Braasch, who was also nominated with Andrews his sophomore year for Outstanding Critic Team, plans on studying mechanical engineering at Lafayette College.
“I owe a lot of great friendships to Bordentown theater, along with some of the best memories.” He continued, “I’ll definitely keep doing theater if I have the time, but I’m also really interested in community service.”
When asked about performing at the gala in front of roughly a thousand people, Braasch stated, “I knew it was going to be one of my last performances in high school, so I just wanted to enjoy it.”
Andrews enjoyed the experience, as well. “Since the first Cappies Gala I went to, I had always been in awe of the opening number and I had always wanted to be in it if presented the chance. So when I finally did get the opportunity, I was ecstatic.”

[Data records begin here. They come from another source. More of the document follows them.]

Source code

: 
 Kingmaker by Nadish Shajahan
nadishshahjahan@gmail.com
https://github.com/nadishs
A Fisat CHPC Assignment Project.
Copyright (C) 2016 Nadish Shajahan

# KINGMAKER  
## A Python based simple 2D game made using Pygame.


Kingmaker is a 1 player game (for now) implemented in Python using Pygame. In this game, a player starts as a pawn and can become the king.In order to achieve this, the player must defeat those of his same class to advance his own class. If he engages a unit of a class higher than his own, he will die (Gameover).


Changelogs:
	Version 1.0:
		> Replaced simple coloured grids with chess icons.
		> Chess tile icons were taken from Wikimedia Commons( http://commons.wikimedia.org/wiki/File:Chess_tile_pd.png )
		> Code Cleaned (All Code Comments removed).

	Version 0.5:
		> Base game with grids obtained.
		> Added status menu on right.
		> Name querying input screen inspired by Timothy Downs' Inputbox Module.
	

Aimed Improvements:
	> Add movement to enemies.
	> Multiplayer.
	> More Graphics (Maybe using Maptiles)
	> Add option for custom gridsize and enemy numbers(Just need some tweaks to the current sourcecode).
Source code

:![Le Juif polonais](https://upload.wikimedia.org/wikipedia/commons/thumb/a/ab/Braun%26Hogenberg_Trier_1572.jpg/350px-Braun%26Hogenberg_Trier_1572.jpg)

Theater is clearly an integral part of these students’ lives and their hard work and dedication to the art paid off at the gala. Morano, who has been working at BRHS for 11 years, described the impact theater has on her students.
“I enjoy sharing my love of theater with teenagers,” she said. “They’re trying to find their place in the world, and a good theater program gives them a place to express their emotions during a time when the rest of the world can seem like a scary place.”
This isn’t the first time BRHS students have received numerous nominations and a win from the Cappies. The theater program has been participating in the competition since 2011. Each year since, BRHS students have received nominations and some winners went on to perform at a national level.
“Our very first winner, Nicholas Rodriguez, won for Outstanding Male Vocalist, and he’s now a professional actor currently performing in the Broadway tour of Les Miserables,” said Morano.
Though she appreciates receiving recognition, “the best part of the Cappies process is that it brings attention to the hard work our students do in the rehearsal room and on stage,” she said.
The support goes both ways, as Vliet pointed out. “[The BRHS administration and staff] have all been really supportive of not only me individually, but of the arts program on a district and regional level.”
She continued,“[The theater] has been a space for me to grow into a young woman and artist… It’s changed my life and created a safe space for a lot of kids.”
At a time when funding of the arts for high schools around the country is in a precarious position, it is critical to emphasize the impact the theater has on students.
“There may be some people who say ‘It’s only a high school play,’” said Morano. “But those student performers are future leaders who are gaining confidence and learning empathy, qualities which are priceless in today’s world.”